▼

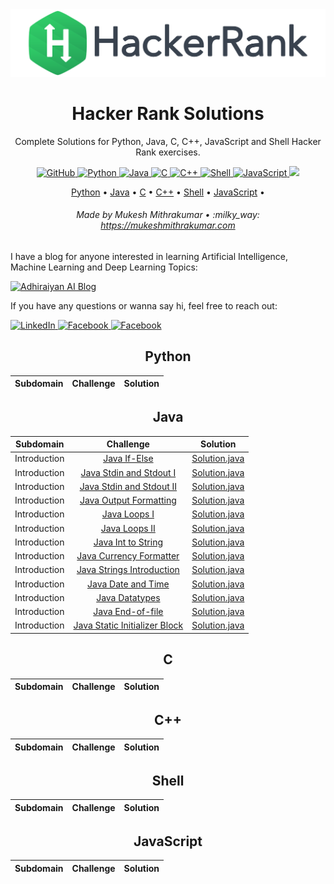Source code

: <img src="./images/cover.svg">

<h1 id="HackerRankSolutions" align="center" >Hacker Rank Solutions</h1>

<p align="center">Complete Solutions for Python, Java, C, C++, JavaScript and Shell Hacker Rank exercises.</p>

<p align="center">
    <a href="https://opensource.org/licenses/MIT">
        <img src="https://img.shields.io/cocoapods/l/AFNetworking.svg" alt="GitHub">
    </a>
    <a href="https://devdocs.io/python~3.6/">
        <img src="https://img.shields.io/badge/Python-Docs-3572A5.svg?style=flat&logo=c%2B%2B" alt="Python">
    </a>
    <a href="https://devdocs.io/openjdk~8/">
        <img src="https://img.shields.io/badge/Java-Docs-B07219.svg?style=flat&logo=c%2B%2B" alt="Java">
    </a>
    <a href="https://devdocs.io/c/">
        <img src="https://img.shields.io/badge/C-Docs-555555.svg?style=flat&logo=c%2B%2B" alt="C">
    </a>
    <a href="https://devdocs.io/cpp/">
        <img src="https://img.shields.io/badge/C++-Docs-F34B7D.svg?style=flat&logo=c%2B%2B" alt="C++">
    </a>
    <a href="https://devdocs.io/bash/">
        <img src="https://img.shields.io/badge/Shell-Docs-89E051.svg?style=flat&logo=c%2B%2B" alt="Shell">
    </a>
    <a href="https://devdocs.io/javascript/">
        <img src="https://img.shields.io/badge/JavaScript-Docs-F1E05A.svg?style=flat&logo=c%2B%2B" alt="JavaScript">
    </a>
    <a href="https://www.codacy.com/manual/mukesh_4/HackerRankSolutions?utm_source=github.com&amp;utm_medium=referral&amp;utm_content=mukeshmithrakumar/HackerRankSolutions&amp;utm_campaign=Badge_Grade">
        <img src="https://api.codacy.com/project/badge/Grade/df5687168a3f40a88e340c40acb80ed6"/>
    </a>
</p>

<p align="center">
    <a href="#python">Python</a> •
    <a href="#java">Java</a> •
    <a href="#c">C</a> •
    <a href="#C++">C++</a> •
    <a href="#shell">Shell</a> •
    <a href="#javascript">JavaScript</a> •
</p>

<h6 align="center">Made by Mukesh Mithrakumar • :milky_way: <a href="https://mukeshmithrakumar.com">https://mukeshmithrakumar.com</a></h6>

I have a blog for anyone interested in learning Artificial Intelligence, Machine Learning and Deep Learning Topics:

<a href="https://www.adhiraiyan.org/">
    <img src="https://img.shields.io/badge/Adhiraiyan AI Blog-red.svg?" alt="Adhiraiyan AI Blog">
</a>

If you have any questions or wanna say hi, feel free to reach out:

<a href="https://www.linkedin.com/in/mukesh-mithrakumar/">
    <img src="https://img.shields.io/badge/LinkedIn-blue.svg?" alt="LinkedIn">
</a>
<a href="https://www.facebook.com/adhiraiyan/">
    <img src="https://img.shields.io/badge/Facebook-brightgreen.svg?" alt="Facebook">
</a>
<a href="https://twitter.com/MMithrakumar">
    <img src="https://img.shields.io/badge/Twitter-9cf.svg?" alt="Facebook">
</a>



<h2 align="center">Python</h2>

| Subdomain         | Challenge                                                             | Solution                                                                                                      |
|:-----------------:|:---------------------------------------------------------------------:|:-------------------------------------------------------------------------------------------------------------:|



<h2 align="center">Java</h2>

| Subdomain         | Challenge                                                             | Solution                                                                                                      |
|:-----------------:|:---------------------------------------------------------------------:|:-------------------------------------------------------------------------------------------------------------:|
| Introduction      | [Java If-Else](https://www.hackerrank.com/challenges/java-if-else)    | [Solution.java](https://github.com/mukeshmithrakumar/HackerRankSolutions/blob/master/Java/1.%20Introduction/exercise1.java)
| Introduction      | [Java Stdin and Stdout I](https://www.hackerrank.com/challenges/java-stdin-and-stdout-1/problem) | [Solution.java](https://github.com/mukeshmithrakumar/HackerRankSolutions/blob/master/Java/1.%20Introduction/exercise2.java)
| Introduction      | [Java Stdin and Stdout II](https://www.hackerrank.com/challenges/java-stdin-stdout/problem)| [Solution.java](https://github.com/mukeshmithrakumar/HackerRankSolutions/blob/master/Java/1.%20Introduction/exercise3.java)
| Introduction      | [Java Output Formatting](https://www.hackerrank.com/challenges/java-output-formatting/problem) | [Solution.java](https://github.com/mukeshmithrakumar/HackerRankSolutions/blob/master/Java/1.%20Introduction/exercise4.java)
| Introduction      | [Java Loops I](https://www.hackerrank.com/challenges/java-loops-i/problem)  | [Solution.java](https://github.com/mukeshmithrakumar/HackerRankSolutions/blob/master/Java/1.%20Introduction/exercise5.java)
| Introduction      | [Java Loops II](https://www.hackerrank.com/challenges/java-loops/problem) | [Solution.java](https://github.com/mukeshmithrakumar/HackerRankSolutions/blob/master/Java/1.%20Introduction/exercise6.java)
| Introduction      | [Java Int to String](https://www.hackerrank.com/challenges/java-int-to-string/problem) | [Solution.java](https://github.com/mukeshmithrakumar/HackerRankSolutions/blob/master/Java/1.%20Introduction/exercise7.java)
| Introduction      | [Java Currency Formatter](https://www.hackerrank.com/challenges/java-currency-formatter/problem) | [Solution.java](https://github.com/mukeshmithrakumar/HackerRankSolutions/blob/master/Java/1.%20Introduction/exercise8.java)
| Introduction      | [Java Strings Introduction](https://www.hackerrank.com/challenges/java-strings-introduction/problem) | [Solution.java](https://github.com/mukeshmithrakumar/HackerRankSolutions/blob/master/Java/1.%20Introduction/exercise9.java)
| Introduction      | [Java Date and Time](https://www.hackerrank.com/challenges/java-date-and-time/problem)  | [Solution.java](https://github.com/mukeshmithrakumar/HackerRankSolutions/blob/master/Java/1.%20Introduction/exercise10.java)
| Introduction      | [Java Datatypes](https://www.hackerrank.com/challenges/java-datatypes/problem) | [Solution.java](https://github.com/mukeshmithrakumar/HackerRankSolutions/blob/master/Java/1.%20Introduction/exercise11.java)
| Introduction      | [Java End-of-file](https://www.hackerrank.com/challenges/java-end-of-file/problem) | [Solution.java](https://github.com/mukeshmithrakumar/HackerRankSolutions/blob/master/Java/1.%20Introduction/exercise12.java)
| Introduction      | [Java Static Initializer Block](https://www.hackerrank.com/challenges/java-static-initializer-block/problem) | [Solution.java](https://github.com/mukeshmithrakumar/HackerRankSolutions/blob/master/Java/1.%20Introduction/exercise13.java)



<h2 align="center">C</h2>

| Subdomain         | Challenge                                                             | Solution                                                                                                      |
|:-----------------:|:---------------------------------------------------------------------:|:-------------------------------------------------------------------------------------------------------------:|



<h2 align="center">C++</h2>

| Subdomain         | Challenge                                                             | Solution                                                                                                      |
|:-----------------:|:---------------------------------------------------------------------:|:-------------------------------------------------------------------------------------------------------------:|



<h2 align="center">Shell</h2>

| Subdomain         | Challenge                                                             | Solution                                                                                                      |
|:-----------------:|:---------------------------------------------------------------------:|:-------------------------------------------------------------------------------------------------------------:|




<h2 align="center">JavaScript</h2>

| Subdomain         | Challenge                                                             | Solution                                                                                                      |
|:-----------------:|:---------------------------------------------------------------------:|:-------------------------------------------------------------------------------------------------------------:|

▲

Above are records with pictures; repeat the records exactly and leave the pictures out.

Source code

: <img src="./images/cover.svg">

<h1 id="HackerRankSolutions" align="center" >Hacker Rank Solutions</h1>

<p align="center">Complete Solutions for Python, Java, C, C++, JavaScript and Shell Hacker Rank exercises.</p>

<p align="center">
    <a href="https://opensource.org/licenses/MIT">
        <img src="https://img.shields.io/cocoapods/l/AFNetworking.svg" alt="GitHub">
    </a>
    <a href="https://devdocs.io/python~3.6/">
        <img src="https://img.shields.io/badge/Python-Docs-3572A5.svg?style=flat&logo=c%2B%2B" alt="Python">
    </a>
    <a href="https://devdocs.io/openjdk~8/">
        <img src="https://img.shields.io/badge/Java-Docs-B07219.svg?style=flat&logo=c%2B%2B" alt="Java">
    </a>
    <a href="https://devdocs.io/c/">
        <img src="https://img.shields.io/badge/C-Docs-555555.svg?style=flat&logo=c%2B%2B" alt="C">
    </a>
    <a href="https://devdocs.io/cpp/">
        <img src="https://img.shields.io/badge/C++-Docs-F34B7D.svg?style=flat&logo=c%2B%2B" alt="C++">
    </a>
    <a href="https://devdocs.io/bash/">
        <img src="https://img.shields.io/badge/Shell-Docs-89E051.svg?style=flat&logo=c%2B%2B" alt="Shell">
    </a>
    <a href="https://devdocs.io/javascript/">
        <img src="https://img.shields.io/badge/JavaScript-Docs-F1E05A.svg?style=flat&logo=c%2B%2B" alt="JavaScript">
    </a>
    <a href="https://www.codacy.com/manual/mukesh_4/HackerRankSolutions?utm_source=github.com&amp;utm_medium=referral&amp;utm_content=mukeshmithrakumar/HackerRankSolutions&amp;utm_campaign=Badge_Grade">
        <img src="https://api.codacy.com/project/badge/Grade/df5687168a3f40a88e340c40acb80ed6"/>
    </a>
</p>

<p align="center">
    <a href="#python">Python</a> •
    <a href="#java">Java</a> •
    <a href="#c">C</a> •
    <a href="#C++">C++</a> •
    <a href="#shell">Shell</a> •
    <a href="#javascript">JavaScript</a> •
</p>

<h6 align="center">Made by Mukesh Mithrakumar • :milky_way: <a href="https://mukeshmithrakumar.com">https://mukeshmithrakumar.com</a></h6>

I have a blog for anyone interested in learning Artificial Intelligence, Machine Learning and Deep Learning Topics:

<a href="https://www.adhiraiyan.org/">
    <img src="https://img.shields.io/badge/Adhiraiyan AI Blog-red.svg?" alt="Adhiraiyan AI Blog">
</a>

If you have any questions or wanna say hi, feel free to reach out:

<a href="https://www.linkedin.com/in/mukesh-mithrakumar/">
    <img src="https://img.shields.io/badge/LinkedIn-blue.svg?" alt="LinkedIn">
</a>
<a href="https://www.facebook.com/adhiraiyan/">
    <img src="https://img.shields.io/badge/Facebook-brightgreen.svg?" alt="Facebook">
</a>
<a href="https://twitter.com/MMithrakumar">
    <img src="https://img.shields.io/badge/Twitter-9cf.svg?" alt="Facebook">
</a>



<h2 align="center">Python</h2>

| Subdomain         | Challenge                                                             | Solution                                                                                                      |
|:-----------------:|:---------------------------------------------------------------------:|:-------------------------------------------------------------------------------------------------------------:|



<h2 align="center">Java</h2>

| Subdomain         | Challenge                                                             | Solution                                                                                                      |
|:-----------------:|:---------------------------------------------------------------------:|:-------------------------------------------------------------------------------------------------------------:|
| Introduction      | [Java If-Else](https://www.hackerrank.com/challenges/java-if-else)    | [Solution.java](https://github.com/mukeshmithrakumar/HackerRankSolutions/blob/master/Java/1.%20Introduction/exercise1.java)
| Introduction      | [Java Stdin and Stdout I](https://www.hackerrank.com/challenges/java-stdin-and-stdout-1/problem) | [Solution.java](https://github.com/mukeshmithrakumar/HackerRankSolutions/blob/master/Java/1.%20Introduction/exercise2.java)
| Introduction      | [Java Stdin and Stdout II](https://www.hackerrank.com/challenges/java-stdin-stdout/problem)| [Solution.java](https://github.com/mukeshmithrakumar/HackerRankSolutions/blob/master/Java/1.%20Introduction/exercise3.java)
| Introduction      | [Java Output Formatting](https://www.hackerrank.com/challenges/java-output-formatting/problem) | [Solution.java](https://github.com/mukeshmithrakumar/HackerRankSolutions/blob/master/Java/1.%20Introduction/exercise4.java)
| Introduction      | [Java Loops I](https://www.hackerrank.com/challenges/java-loops-i/problem)  | [Solution.java](https://github.com/mukeshmithrakumar/HackerRankSolutions/blob/master/Java/1.%20Introduction/exercise5.java)
| Introduction      | [Java Loops II](https://www.hackerrank.com/challenges/java-loops/problem) | [Solution.java](https://github.com/mukeshmithrakumar/HackerRankSolutions/blob/master/Java/1.%20Introduction/exercise6.java)
| Introduction      | [Java Int to String](https://www.hackerrank.com/challenges/java-int-to-string/problem) | [Solution.java](https://github.com/mukeshmithrakumar/HackerRankSolutions/blob/master/Java/1.%20Introduction/exercise7.java)
| Introduction      | [Java Currency Formatter](https://www.hackerrank.com/challenges/java-currency-formatter/problem) | [Solution.java](https://github.com/mukeshmithrakumar/HackerRankSolutions/blob/master/Java/1.%20Introduction/exercise8.java)
| Introduction      | [Java Strings Introduction](https://www.hackerrank.com/challenges/java-strings-introduction/problem) | [Solution.java](https://github.com/mukeshmithrakumar/HackerRankSolutions/blob/master/Java/1.%20Introduction/exercise9.java)
| Introduction      | [Java Date and Time](https://www.hackerrank.com/challenges/java-date-and-time/problem)  | [Solution.java](https://github.com/mukeshmithrakumar/HackerRankSolutions/blob/master/Java/1.%20Introduction/exercise10.java)
| Introduction      | [Java Datatypes](https://www.hackerrank.com/challenges/java-datatypes/problem) | [Solution.java](https://github.com/mukeshmithrakumar/HackerRankSolutions/blob/master/Java/1.%20Introduction/exercise11.java)
| Introduction      | [Java End-of-file](https://www.hackerrank.com/challenges/java-end-of-file/problem) | [Solution.java](https://github.com/mukeshmithrakumar/HackerRankSolutions/blob/master/Java/1.%20Introduction/exercise12.java)
| Introduction      | [Java Static Initializer Block](https://www.hackerrank.com/challenges/java-static-initializer-block/problem) | [Solution.java](https://github.com/mukeshmithrakumar/HackerRankSolutions/blob/master/Java/1.%20Introduction/exercise13.java)



<h2 align="center">C</h2>

| Subdomain         | Challenge                                                             | Solution                                                                                                      |
|:-----------------:|:---------------------------------------------------------------------:|:-------------------------------------------------------------------------------------------------------------:|



<h2 align="center">C++</h2>

| Subdomain         | Challenge                                                             | Solution                                                                                                      |
|:-----------------:|:---------------------------------------------------------------------:|:-------------------------------------------------------------------------------------------------------------:|



<h2 align="center">Shell</h2>

| Subdomain         | Challenge                                                             | Solution                                                                                                      |
|:-----------------:|:---------------------------------------------------------------------:|:-------------------------------------------------------------------------------------------------------------:|




<h2 align="center">JavaScript</h2>

| Subdomain         | Challenge                                                             | Solution                                                                                                      |
|:-----------------:|:---------------------------------------------------------------------:|:-------------------------------------------------------------------------------------------------------------:|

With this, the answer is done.